_AIM OF THE EXERCISE:_ Check every line of the data for the string "cleanable" and copy the ones that have it.

[Dataset entries]

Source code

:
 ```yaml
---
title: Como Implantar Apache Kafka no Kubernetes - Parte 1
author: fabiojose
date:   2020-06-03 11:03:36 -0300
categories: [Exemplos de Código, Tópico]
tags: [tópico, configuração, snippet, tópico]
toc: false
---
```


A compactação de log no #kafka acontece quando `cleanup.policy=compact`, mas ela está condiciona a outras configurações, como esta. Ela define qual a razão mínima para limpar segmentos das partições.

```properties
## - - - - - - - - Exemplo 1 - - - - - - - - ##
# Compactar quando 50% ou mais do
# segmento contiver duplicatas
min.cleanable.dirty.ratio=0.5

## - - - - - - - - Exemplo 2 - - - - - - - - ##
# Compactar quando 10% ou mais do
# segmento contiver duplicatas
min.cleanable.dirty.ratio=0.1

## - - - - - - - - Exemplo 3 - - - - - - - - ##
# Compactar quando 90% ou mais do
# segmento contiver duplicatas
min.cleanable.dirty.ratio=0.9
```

_ANSWER SECTION:_
min.cleanable.dirty.ratio=0.5
min.cleanable.dirty.ratio=0.1
min.cleanable.dirty.ratio=0.9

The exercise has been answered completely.